→ **TASK DETAILS**:
Below are some records. Reproduce them exactly from their first line through the line with "第1ワードが機械語プログラムのロードアドレス，", inclusive.

Plain-text document sources:
Start of Block

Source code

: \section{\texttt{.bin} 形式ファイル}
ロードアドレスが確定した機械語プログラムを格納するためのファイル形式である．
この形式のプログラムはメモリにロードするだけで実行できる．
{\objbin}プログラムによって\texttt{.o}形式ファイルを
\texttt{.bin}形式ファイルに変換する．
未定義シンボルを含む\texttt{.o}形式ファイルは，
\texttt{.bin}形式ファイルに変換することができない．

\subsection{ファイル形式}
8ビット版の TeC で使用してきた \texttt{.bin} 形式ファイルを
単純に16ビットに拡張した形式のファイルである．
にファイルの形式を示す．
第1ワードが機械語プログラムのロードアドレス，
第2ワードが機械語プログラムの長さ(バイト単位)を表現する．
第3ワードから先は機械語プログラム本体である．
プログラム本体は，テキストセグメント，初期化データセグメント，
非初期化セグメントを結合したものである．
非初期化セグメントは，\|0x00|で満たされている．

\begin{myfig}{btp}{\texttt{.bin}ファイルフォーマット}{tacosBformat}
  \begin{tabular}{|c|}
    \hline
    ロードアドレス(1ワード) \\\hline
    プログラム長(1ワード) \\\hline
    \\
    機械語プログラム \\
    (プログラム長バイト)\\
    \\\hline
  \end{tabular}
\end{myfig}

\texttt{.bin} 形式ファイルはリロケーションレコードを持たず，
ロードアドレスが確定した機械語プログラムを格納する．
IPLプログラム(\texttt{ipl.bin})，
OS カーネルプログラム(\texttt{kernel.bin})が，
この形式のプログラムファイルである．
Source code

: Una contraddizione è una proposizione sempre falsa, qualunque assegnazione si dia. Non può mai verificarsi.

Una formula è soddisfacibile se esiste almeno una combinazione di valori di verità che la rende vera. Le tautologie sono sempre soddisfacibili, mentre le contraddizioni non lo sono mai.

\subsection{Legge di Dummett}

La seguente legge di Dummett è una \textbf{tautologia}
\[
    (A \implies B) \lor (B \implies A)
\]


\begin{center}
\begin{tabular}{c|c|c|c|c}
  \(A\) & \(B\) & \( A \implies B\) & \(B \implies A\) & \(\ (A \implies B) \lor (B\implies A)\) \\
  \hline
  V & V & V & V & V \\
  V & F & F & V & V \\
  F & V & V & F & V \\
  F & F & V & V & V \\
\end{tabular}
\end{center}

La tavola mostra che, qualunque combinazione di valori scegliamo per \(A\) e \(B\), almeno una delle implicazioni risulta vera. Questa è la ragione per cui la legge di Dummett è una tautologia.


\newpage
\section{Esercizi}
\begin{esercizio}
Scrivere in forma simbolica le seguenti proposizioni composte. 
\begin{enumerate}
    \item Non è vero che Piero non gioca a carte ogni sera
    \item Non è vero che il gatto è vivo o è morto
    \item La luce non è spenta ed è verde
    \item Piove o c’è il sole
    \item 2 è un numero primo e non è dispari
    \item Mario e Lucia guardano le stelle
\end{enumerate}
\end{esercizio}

End of Block

→ **EXERCISE OUTPUT**:
Source code

: \section{\texttt{.bin} 形式ファイル}
ロードアドレスが確定した機械語プログラムを格納するためのファイル形式である．
この形式のプログラムはメモリにロードするだけで実行できる．
{\objbin}プログラムによって\texttt{.o}形式ファイルを
\texttt{.bin}形式ファイルに変換する．
未定義シンボルを含む\texttt{.o}形式ファイルは，
\texttt{.bin}形式ファイルに変換することができない．

\subsection{ファイル形式}
8ビット版の TeC で使用してきた \texttt{.bin} 形式ファイルを
単純に16ビットに拡張した形式のファイルである．
にファイルの形式を示す．
第1ワードが機械語プログラムのロードアドレス，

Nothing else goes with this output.